The track mounted slightly towards the left, until it joined a broad terrace-path winding at a level along the hillside.
Here with the suddenness of enchantment the scene changed. The gloom was broken by a dart of sunshine, blue shone overhead, and in a moment the mists lifted on all sides, disclosing a view of the most dazzling beauty. We were on a green hillside opposite the mouth of Val di Genova, which was flanked on one side by the Presanella, the victim of yesterday's onslaught, on the other by the Carè Alto. These were the outposts of a vast amphitheatre of ice and snow, in the bend of which stood the Adamello.[59] Below us was a group of châlets at the head of a little glen, whose stream trickled down into the Sarca; beyond lay the whole Val Rendena, almost to Tione, a rich mass of verdure, dotted by frequent villages, and set off by the soft moulded mask of new-fallen snow which hid the hills down to the highest pine-forests.

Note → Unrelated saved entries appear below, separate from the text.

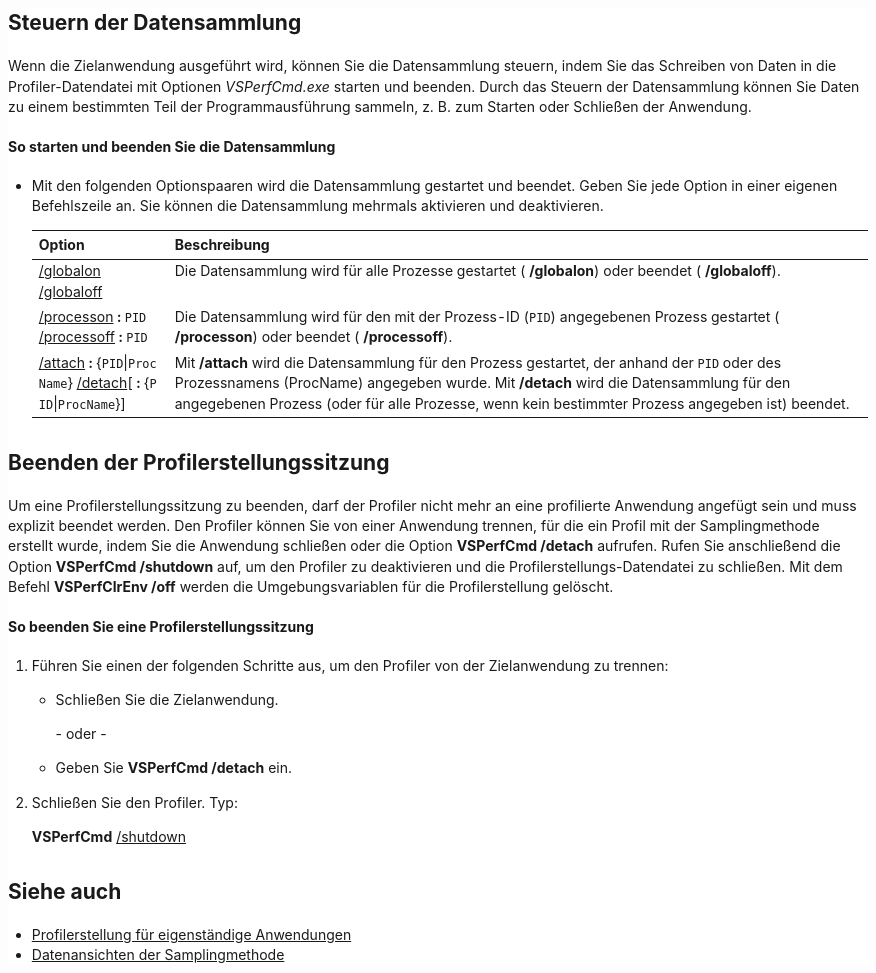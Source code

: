 ## <a name="control-data-collection"></a>Steuern der Datensammlung
 Wenn die Zielanwendung ausgeführt wird, können Sie die Datensammlung steuern, indem Sie das Schreiben von Daten in die Profiler-Datendatei mit Optionen *VSPerfCmd.exe* starten und beenden. Durch das Steuern der Datensammlung können Sie Daten zu einem bestimmten Teil der Programmausführung sammeln, z. B. zum Starten oder Schließen der Anwendung.

#### <a name="to-start-and-stop-data-collection"></a>So starten und beenden Sie die Datensammlung

- Mit den folgenden Optionspaaren wird die Datensammlung gestartet und beendet. Geben Sie jede Option in einer eigenen Befehlszeile an. Sie können die Datensammlung mehrmals aktivieren und deaktivieren.

    |Option|Beschreibung|
    |------------|-----------------|
    |[/globalon /globaloff](../profiling/globalon-and-globaloff.md)|Die Datensammlung wird für alle Prozesse gestartet ( **/globalon**) oder beendet ( **/globaloff**).|
    |[/processon](../profiling/processon-and-processoff.md) **:** `PID`  [/processoff](../profiling/processon-and-processoff.md) **:** `PID`|Die Datensammlung wird für den mit der Prozess-ID (`PID`) angegebenen Prozess gestartet ( **/processon**) oder beendet ( **/processoff**).|
    |[/attach](../profiling/attach.md) **:** {`PID`&#124;`ProcName`} [/detach](../profiling/detach.md)[ **:** {`PID`&#124;`ProcName`}]|Mit **/attach** wird die Datensammlung für den Prozess gestartet, der anhand der `PID` oder des Prozessnamens (ProcName) angegeben wurde. Mit **/detach** wird die Datensammlung für den angegebenen Prozess (oder für alle Prozesse, wenn kein bestimmter Prozess angegeben ist) beendet.|

## <a name="end-the-profiling-session"></a>Beenden der Profilerstellungssitzung
 Um eine Profilerstellungssitzung zu beenden, darf der Profiler nicht mehr an eine profilierte Anwendung angefügt sein und muss explizit beendet werden. Den Profiler können Sie von einer Anwendung trennen, für die ein Profil mit der Samplingmethode erstellt wurde, indem Sie die Anwendung schließen oder die Option **VSPerfCmd /detach** aufrufen. Rufen Sie anschließend die Option **VSPerfCmd /shutdown** auf, um den Profiler zu deaktivieren und die Profilerstellungs-Datendatei zu schließen. Mit dem Befehl **VSPerfClrEnv /off** werden die Umgebungsvariablen für die Profilerstellung gelöscht.

#### <a name="to-end-a-profiling-session"></a>So beenden Sie eine Profilerstellungssitzung

1. Führen Sie einen der folgenden Schritte aus, um den Profiler von der Zielanwendung zu trennen:

    - Schließen Sie die Zielanwendung.

         - oder -

    - Geben Sie **VSPerfCmd /detach** ein.

2. Schließen Sie den Profiler. Typ:

     **VSPerfCmd**  [/shutdown](../profiling/shutdown.md)

## <a name="see-also"></a>Siehe auch
- [Profilerstellung für eigenständige Anwendungen](../profiling/command-line-profiling-of-stand-alone-applications.md)
- [Datenansichten der Samplingmethode](../profiling/profiler-sampling-method-data-views.md)
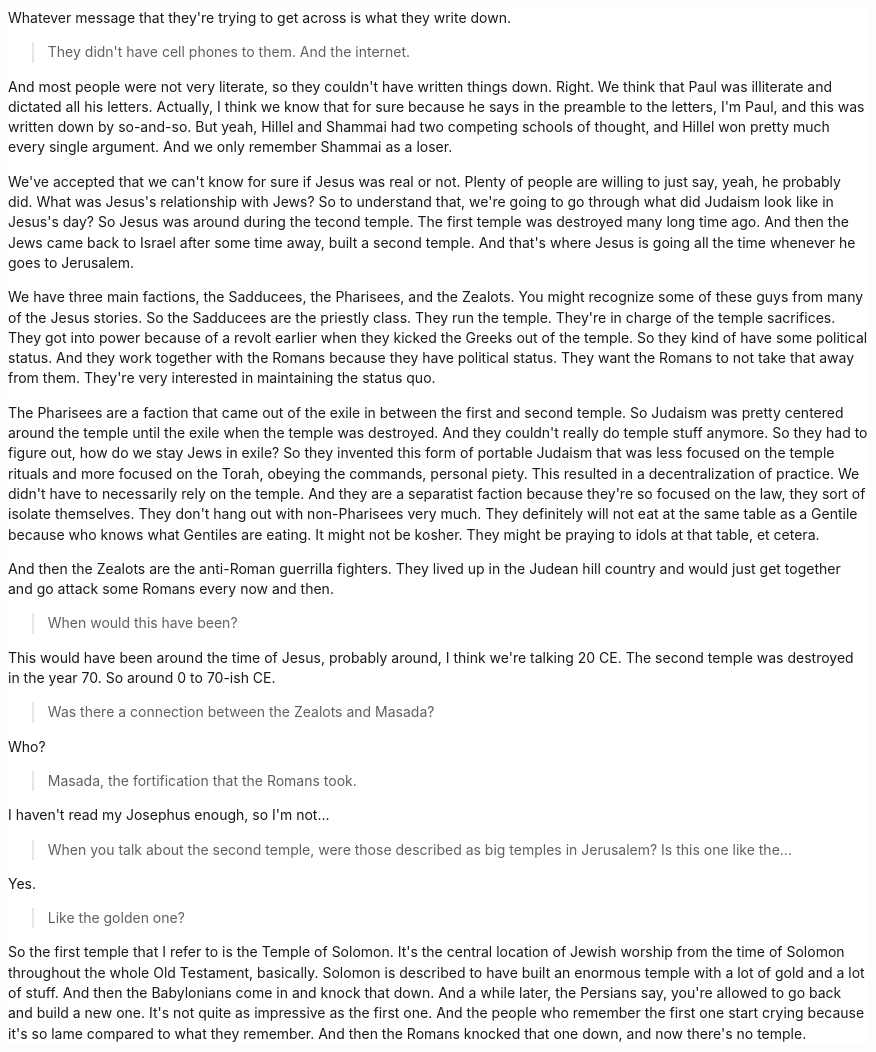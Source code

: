 Whatever message that they're trying to get across is what they write down. 

> They didn't have cell phones to them. And the internet. 

And most people were not very literate, so they couldn't have written things down. Right. We think that Paul was illiterate and dictated all his letters. Actually, I think we know that for sure because he says in the preamble to the letters, I'm Paul, and this was written down by so-and-so. But yeah, Hillel and Shammai had two competing schools of thought, and Hillel won pretty much every single argument. And we only remember Shammai as a loser. 

We've accepted that we can't know for sure if Jesus was real or not. Plenty of people are willing to just say, yeah, he probably did. What was Jesus's relationship with Jews? So to understand that, we're going to go through what did Judaism look like in Jesus's day? So Jesus was around during the tecond temple. The first temple was destroyed many long time ago. And then the Jews came back to Israel after some time away, built a second temple. And that's where Jesus is going all the time whenever he goes to Jerusalem. 

We have three main factions, the Sadducees, the Pharisees, and the Zealots. You might recognize some of these guys from many of the Jesus stories. So the Sadducees are the priestly class. They run the temple. They're in charge of the temple sacrifices. They got into power because of a revolt earlier when they kicked the Greeks out of the temple. So they kind of have some political status. And they work together with the Romans because they have political status. They want the Romans to not take that away from them. They're very interested in maintaining the status quo. 

The Pharisees are a faction that came out of the exile in between the first and second temple. So Judaism was pretty centered around the temple until the exile when the temple was destroyed. And they couldn't really do temple stuff anymore. So they had to figure out, how do we stay Jews in exile? So they invented this form of portable Judaism that was less focused on the temple rituals and more focused on the Torah, obeying the commands, personal piety. This resulted in a decentralization of practice. We didn't have to necessarily rely on the temple. And they are a separatist faction because they're so focused on the law, they sort of isolate themselves. They don't hang out with non-Pharisees very much. They definitely will not eat at the same table as a Gentile because who knows what Gentiles are eating. It might not be kosher. They might be praying to idols at that table, et cetera. 

And then the Zealots are the anti-Roman guerrilla fighters. They lived up in the Judean hill country and would just get together and go attack some Romans every now and then. 

> When would this have been? 

This would have been around the time of Jesus, probably around, I think we're talking 20 CE. The second temple was destroyed in the year 70. So around 0 to 70-ish CE. 

> Was there a connection between the Zealots and Masada? 

Who? 

> Masada, the fortification that the Romans took. 

I haven't read my Josephus enough, so I'm not... 

> When you talk about the second temple, were those described as big temples in Jerusalem? Is this one like the... 

Yes. 

> Like the golden one? 

So the first temple that I refer to is the Temple of Solomon. It's the central location of Jewish worship from the time of Solomon throughout the whole Old Testament, basically. Solomon is described to have built an enormous temple with a lot of gold and a lot of stuff. And then the Babylonians come in and knock that down. And a while later, the Persians say, you're allowed to go back and build a new one. It's not quite as impressive as the first one. And the people who remember the first one start crying because it's so lame compared to what they remember. And then the Romans knocked that one down, and now there's no temple. 
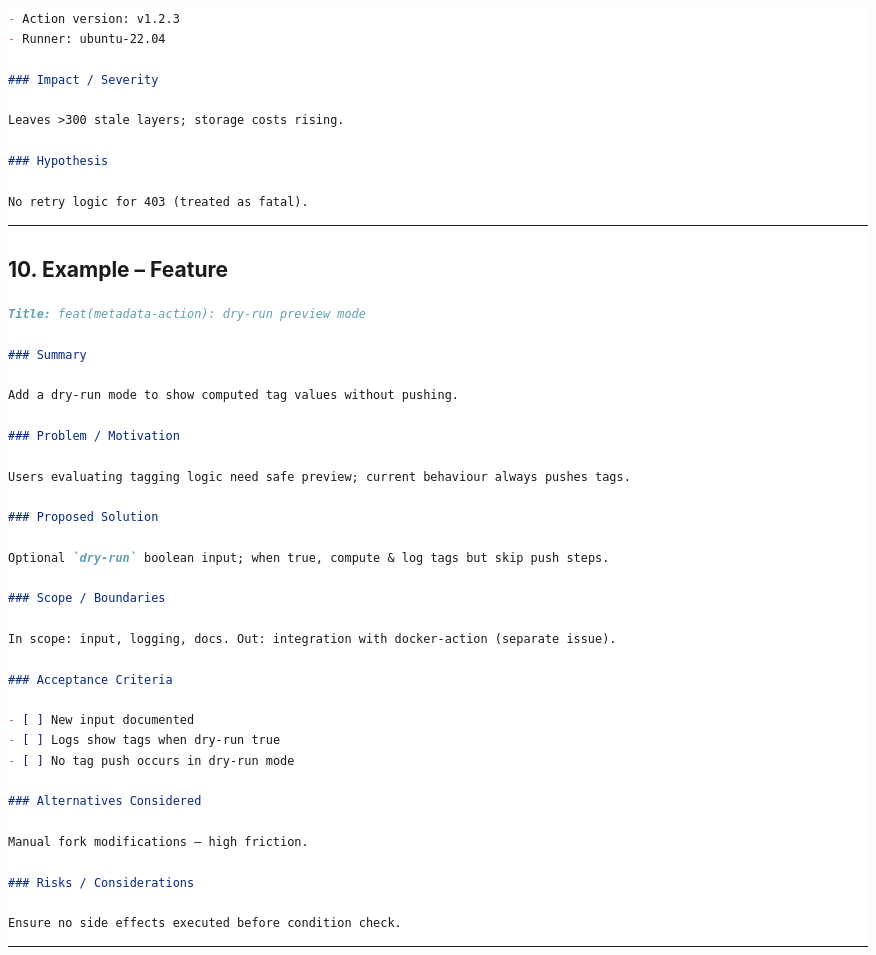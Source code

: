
 ```md
- Action version: v1.2.3
- Runner: ubuntu-22.04

### Impact / Severity

Leaves >300 stale layers; storage costs rising.

### Hypothesis

No retry logic for 403 (treated as fatal).
```

---

## 10. Example – Feature

```md
Title: feat(metadata-action): dry-run preview mode

### Summary

Add a dry-run mode to show computed tag values without pushing.

### Problem / Motivation

Users evaluating tagging logic need safe preview; current behaviour always pushes tags.

### Proposed Solution

Optional `dry-run` boolean input; when true, compute & log tags but skip push steps.

### Scope / Boundaries

In scope: input, logging, docs. Out: integration with docker-action (separate issue).

### Acceptance Criteria

- [ ] New input documented
- [ ] Logs show tags when dry-run true
- [ ] No tag push occurs in dry-run mode

### Alternatives Considered

Manual fork modifications – high friction.

### Risks / Considerations

Ensure no side effects executed before condition check.
```

---
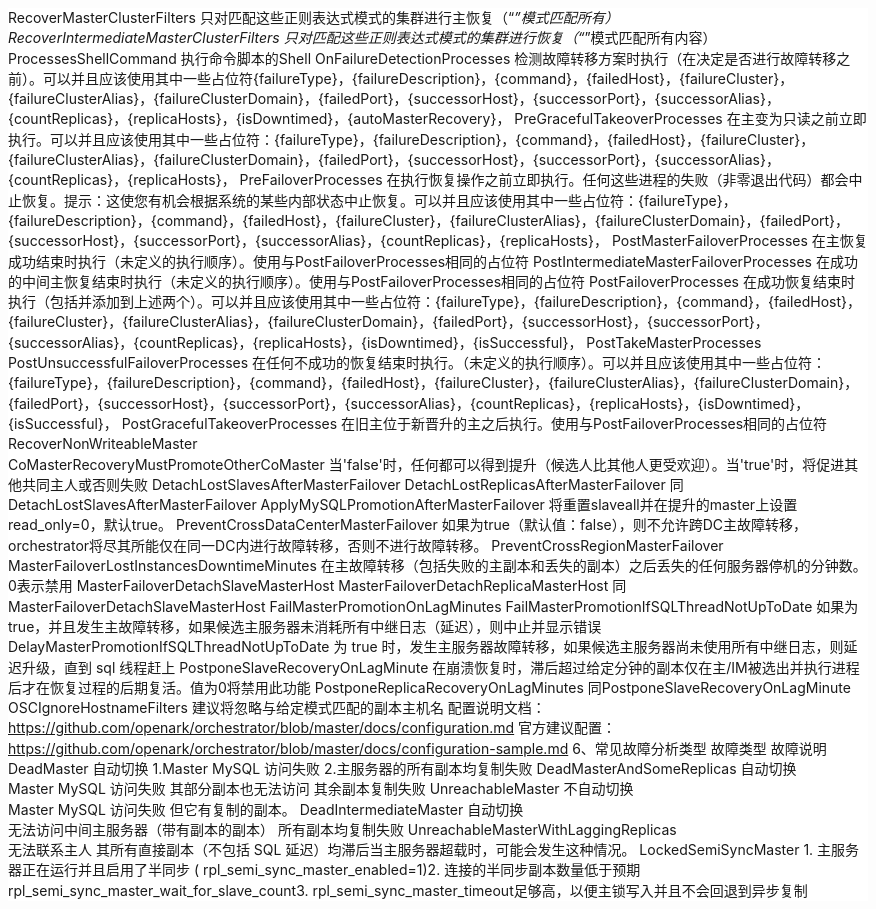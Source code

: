 RecoverMasterClusterFilters	只对匹配这些正则表达式模式的集群进行主恢复（“*”模式匹配所有）
RecoverIntermediateMasterClusterFilters	只对匹配这些正则表达式模式的集群进行恢复（“*”模式匹配所有内容）
ProcessesShellCommand	执行命令脚本的Shell
OnFailureDetectionProcesses	检测故障转移方案时执行（在决定是否进行故障转移之前）。可以并且应该使用其中一些占位符{failureType}，{failureDescription}，{command}，{failedHost}，{failureCluster}，{failureClusterAlias}，{failureClusterDomain}，{failedPort}，{successorHost}，{successorPort}，{successorAlias}，{countReplicas}，{replicaHosts}，{isDowntimed}，{autoMasterRecovery}，
PreGracefulTakeoverProcesses	在主变为只读之前立即执行。可以并且应该使用其中一些占位符：{failureType}，{failureDescription}，{command}，{failedHost}，{failureCluster}，{failureClusterAlias}，{failureClusterDomain}，{failedPort}，{successorHost}，{successorPort}，{successorAlias}，{countReplicas}，{replicaHosts}，
PreFailoverProcesses	在执行恢复操作之前立即执行。任何这些进程的失败（非零退出代码）都会中止恢复。提示：这使您有机会根据系统的某些内部状态中止恢复。可以并且应该使用其中一些占位符：{failureType}，{failureDescription}，{command}，{failedHost}，{failureCluster}，{failureClusterAlias}，{failureClusterDomain}，{failedPort}，{successorHost}，{successorPort}，{successorAlias}，{countReplicas}，{replicaHosts}，
PostMasterFailoverProcesses	在主恢复成功结束时执行（未定义的执行顺序）。使用与PostFailoverProcesses相同的占位符
PostIntermediateMasterFailoverProcesses	在成功的中间主恢复结束时执行（未定义的执行顺序）。使用与PostFailoverProcesses相同的占位符
PostFailoverProcesses	在成功恢复结束时执行（包括并添加到上述两个）。可以并且应该使用其中一些占位符：{failureType}，{failureDescription}，{command}，{failedHost}，{failureCluster}，{failureClusterAlias}，{failureClusterDomain}，{failedPort}，{successorHost}，{successorPort}，{successorAlias}，{countReplicas}，{replicaHosts}，{isDowntimed}，{isSuccessful}，
PostTakeMasterProcesses	
PostUnsuccessfulFailoverProcesses	在任何不成功的恢复结束时执行。（未定义的执行顺序）。可以并且应该使用其中一些占位符：{failureType}，{failureDescription}，{command}，{failedHost}，{failureCluster}，{failureClusterAlias}，{failureClusterDomain}，{failedPort}，{successorHost}，{successorPort}，{successorAlias}，{countReplicas}，{replicaHosts}，{isDowntimed}，{isSuccessful}，
PostGracefulTakeoverProcesses	在旧主位于新晋升的主之后执行。使用与PostFailoverProcesses相同的占位符
RecoverNonWriteableMaster	
CoMasterRecoveryMustPromoteOtherCoMaster	当'false'时，任何都可以得到提升（候选人比其他人更受欢迎）。当'true'时，将促进其他共同主人或否则失败
DetachLostSlavesAfterMasterFailover	
DetachLostReplicasAfterMasterFailover	同DetachLostSlavesAfterMasterFailover
ApplyMySQLPromotionAfterMasterFailover	将重置slaveall并在提升的master上设置read_only=0，默认true。
PreventCrossDataCenterMasterFailover	如果为true（默认值：false），则不允许跨DC主故障转移，orchestrator将尽其所能仅在同一DC内进行故障转移，否则不进行故障转移。
PreventCrossRegionMasterFailover	
MasterFailoverLostInstancesDowntimeMinutes	在主故障转移（包括失败的主副本和丢失的副本）之后丢失的任何服务器停机的分钟数。0表示禁用
MasterFailoverDetachSlaveMasterHost	
MasterFailoverDetachReplicaMasterHost	同MasterFailoverDetachSlaveMasterHost
FailMasterPromotionOnLagMinutes	
FailMasterPromotionIfSQLThreadNotUpToDate	如果为true，并且发生主故障转移，如果候选主服务器未消耗所有中继日志（延迟），则中止并显示错误
DelayMasterPromotionIfSQLThreadNotUpToDate	为 true 时，发生主服务器故障转移，如果候选主服务器尚未使用所有中继日志，则延迟升级，直到 sql 线程赶上
PostponeSlaveRecoveryOnLagMinute	在崩溃恢复时，滞后超过给定分钟的副本仅在主/IM被选出并执行进程后才在恢复过程的后期复活。值为0将禁用此功能
PostponeReplicaRecoveryOnLagMinutes	同PostponeSlaveRecoveryOnLagMinute
OSCIgnoreHostnameFilters	建议将忽略与给定模式匹配的副本主机名
配置说明文档：https://github.com/openark/orchestrator/blob/master/docs/configuration.md
官方建议配置：https://github.com/openark/orchestrator/blob/master/docs/configuration-sample.md 
6、常见故障分析类型
故障类型		故障说明
DeadMaster 	自动切换	1.Master MySQL 访问失败 
2.主服务器的所有副本均复制失败
DeadMasterAndSomeReplicas	自动切换	
Master MySQL 访问失败
其部分副本也无法访问
其余副本复制失败
UnreachableMaster	不自动切换	
Master MySQL 访问失败
但它有复制的副本。
DeadIntermediateMaster	自动切换	
无法访问中间主服务器（带有副本的副本）
所有副本均复制失败
UnreachableMasterWithLaggingReplicas		
无法联系主人
其所有直接副本（不包括 SQL 延迟）均滞后当主服务器超载时，可能会发生这种情况。
LockedSemiSyncMaster		1. 主服务器正在运行并且启用了半同步 ( rpl_semi_sync_master_enabled=1)2. 连接的半同步副本数量低于预期rpl_semi_sync_master_wait_for_slave_count3. rpl_semi_sync_master_timeout足够高，以便主锁写入并且不会回退到异步复制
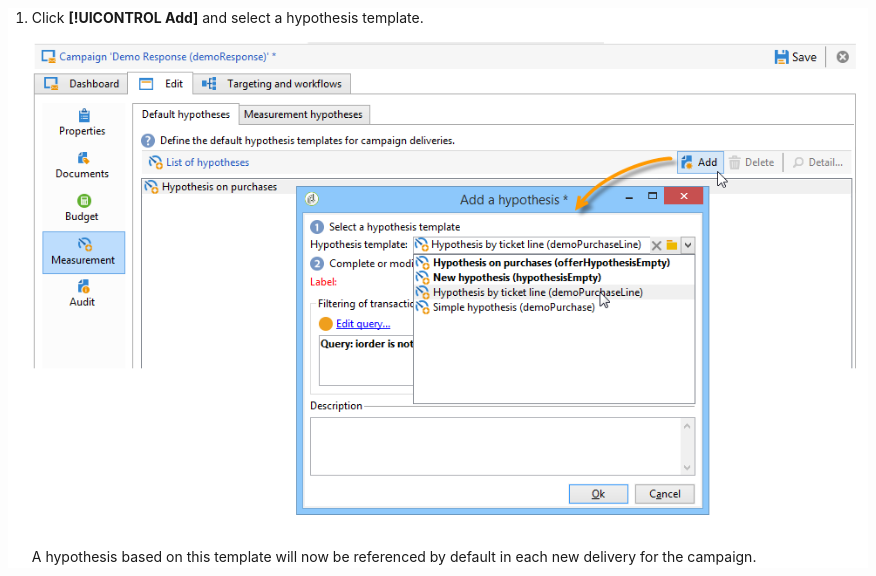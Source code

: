 
1. Click **[!UICONTROL Add]** and select a hypothesis template.

   ![](assets/response_hypothesis_instance_creation_011.png)

   A hypothesis based on this template will now be referenced by default in each new delivery for the campaign.
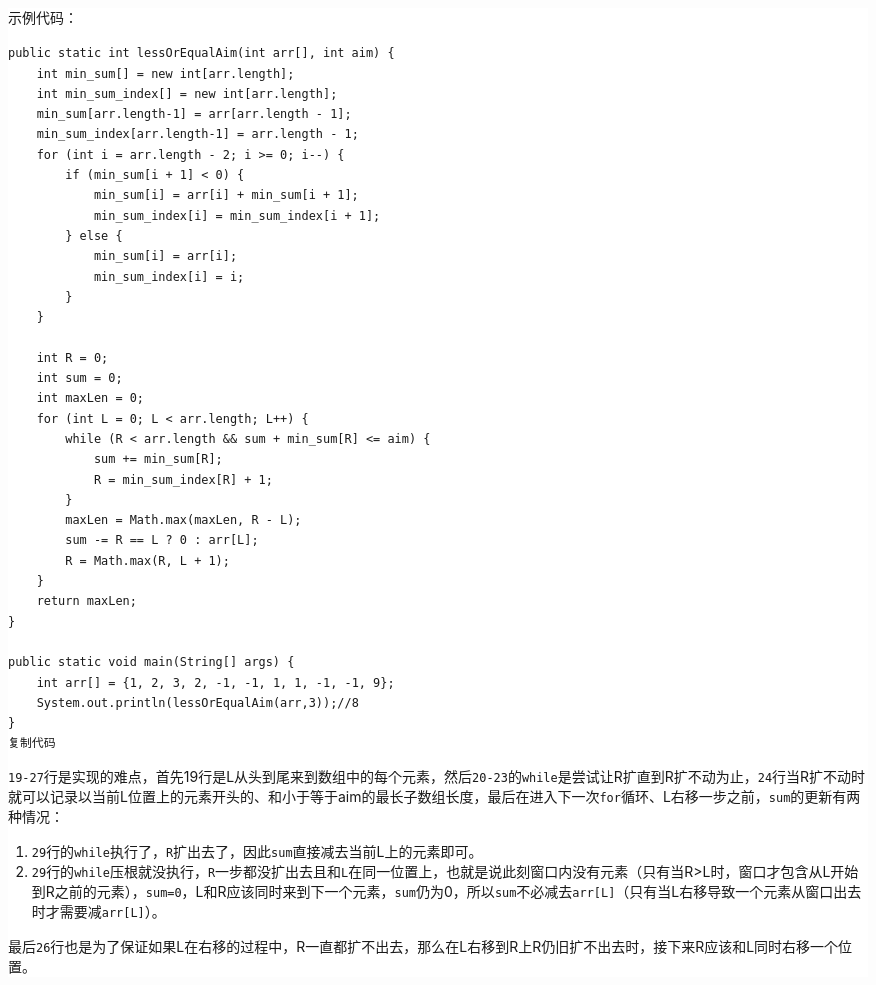 








示例代码：

```
public static int lessOrEqualAim(int arr[], int aim) {
    int min_sum[] = new int[arr.length];
    int min_sum_index[] = new int[arr.length];
    min_sum[arr.length-1] = arr[arr.length - 1];
    min_sum_index[arr.length-1] = arr.length - 1;
    for (int i = arr.length - 2; i >= 0; i--) {
        if (min_sum[i + 1] < 0) {
            min_sum[i] = arr[i] + min_sum[i + 1];
            min_sum_index[i] = min_sum_index[i + 1];
        } else {
            min_sum[i] = arr[i];
            min_sum_index[i] = i;
        }
    }

    int R = 0;
    int sum = 0;
    int maxLen = 0;
    for (int L = 0; L < arr.length; L++) {
        while (R < arr.length && sum + min_sum[R] <= aim) {
            sum += min_sum[R];
            R = min_sum_index[R] + 1;
        }
        maxLen = Math.max(maxLen, R - L);
        sum -= R == L ? 0 : arr[L];
        R = Math.max(R, L + 1);
    }
    return maxLen;
}

public static void main(String[] args) {
    int arr[] = {1, 2, 3, 2, -1, -1, 1, 1, -1, -1, 9};
    System.out.println(lessOrEqualAim(arr,3));//8
}
复制代码
```

`19-27`行是实现的难点，首先19行是L从头到尾来到数组中的每个元素，然后`20-23`的`while`是尝试让R扩直到R扩不动为止，`24`行当R扩不动时就可以记录以当前L位置上的元素开头的、和小于等于aim的最长子数组长度，最后在进入下一次`for`循环、L右移一步之前，`sum`的更新有两种情况：

1. `29`行的`while`执行了，`R`扩出去了，因此`sum`直接减去当前L上的元素即可。
2. `29`行的`while`压根就没执行，`R`一步都没扩出去且和`L`在同一位置上，也就是说此刻窗口内没有元素（只有当R>L时，窗口才包含从L开始到R之前的元素），`sum=0`，L和R应该同时来到下一个元素，`sum`仍为0，所以`sum`不必减去`arr[L]`（只有当L右移导致一个元素从窗口出去时才需要减`arr[L]`）。

最后`26`行也是为了保证如果L在右移的过程中，R一直都扩不出去，那么在L右移到R上R仍旧扩不出去时，接下来R应该和L同时右移一个位置。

Instead of following the stream we turned to the right and descended by a sledge-track to Baldino, a village twenty minutes below Pinzolo.
In after years I satisfied myself that the cliff we had turned back from was visible from the high-road at the upper end of the gorge of Le Sarche. The rocks seen from a distance did not look so formidable as they had from above. The pass, if it could be made, would be a very convenient one, leading directly from Campiglio to the Baths of Comano, and enabling a mountaineer to pass through the pinnacles of the Brenta Alta, and by means of a carriage reach Riva the same evening; and there still remained sufficient doubt about the ascent on the south-east side to render the problem interesting.
Ten years later I mustered some friends and François at the Baths of Comano. We enquired of the master of the house for a porter acquainted with the paths in Val d'Ambies. Such a valley, however, was unknown, at least by that name, to all the inmates of the establishment. This, considering the vague state of the mountain nomenclature in this district, was not wonderful. We were more surprised when the existence of any valley between Val d'Algone and the Molveno cart-track was denied with persistent positiveness. At last a guest completely crushed our importunate enquiries by producing a map on which the valley we spoke of was not to be found. The map, it should be mentioned, was one of the Island of Sardinia!
Upon this we gave up the struggle, and contented ourselves with hiring a peasant to carry provisions to one of the villages on the rolling upland above the Baths, where we should at least be able to point out the mouth of the glen we meant to explore.
In three-quarters of an hour we had reached Tavodo, built on a brow immediately over the torrent of Val d'Ambies. Behind us lay the beautiful basin of Stenico, threatened by an advancing storm, through the skirts of which the low sun flung Titianesque lances upon the glittering orchards. In front the towers of the Cima Tosa were framed between two bold buttresses, the ends of the bounding ridges of our valley.
We had to cross a torrent and reascend to the neighbouring hamlet of San Lorenzo in order to obtain quarters for the night. There was no regular inn in the place, but we found clean beds and cooking materials in the house over the village shop.
Our start next morning was unexpectedly delayed. We had agreed overnight with an elderly and loquacious inhabitant for the carriage of our provisions and a bag to the top of the pass for four gulden. Our porter's first act on appearing at six A.M. was to call for spirits; his second, to declare he must have five gulden to go not to the pass but to the highest 'malga.' His pretensions were increasing with his 'little glasses,' and in inverse ratio to his competency, when we cut the matter short by engaging another man.
We had got fairly off when the old Bacchanalian shuffled up in the rear and enlivened the first half-hour by an energetic declamation, in which the chief points seemed to be that he alone in the countryside knew every crag and cranny where we were going, that he was 'President of the Village' and a 'galantuomo,' and that, 'corpo di Bacco,' the least we could do was to pay his tavern score.